[[ Source data open ]]

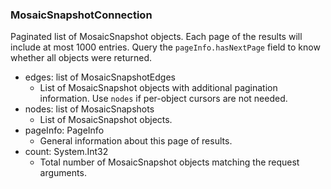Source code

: ### MosaicSnapshotConnection
Paginated list of MosaicSnapshot objects. Each page of the results will include at most 1000 entries. Query the `pageInfo.hasNextPage` field to know whether all objects were returned.

- edges: list of MosaicSnapshotEdges
  - List of MosaicSnapshot objects with additional pagination information. Use `nodes` if per-object cursors are not needed.
- nodes: list of MosaicSnapshots
  - List of MosaicSnapshot objects.
- pageInfo: PageInfo
  - General information about this page of results.
- count: System.Int32
  - Total number of MosaicSnapshot objects matching the request arguments.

[[ Source data closed ]]

(What this task involves): Starting from the line that contains "- List of MosaicSnapshot objects with", transcribe each line to the end of the records above. Please add nothing.

(Task solution):
  - List of MosaicSnapshot objects with additional pagination information. Use `nodes` if per-object cursors are not needed.
- nodes: list of MosaicSnapshots
  - List of MosaicSnapshot objects.
- pageInfo: PageInfo
  - General information about this page of results.
- count: System.Int32
  - Total number of MosaicSnapshot objects matching the request arguments.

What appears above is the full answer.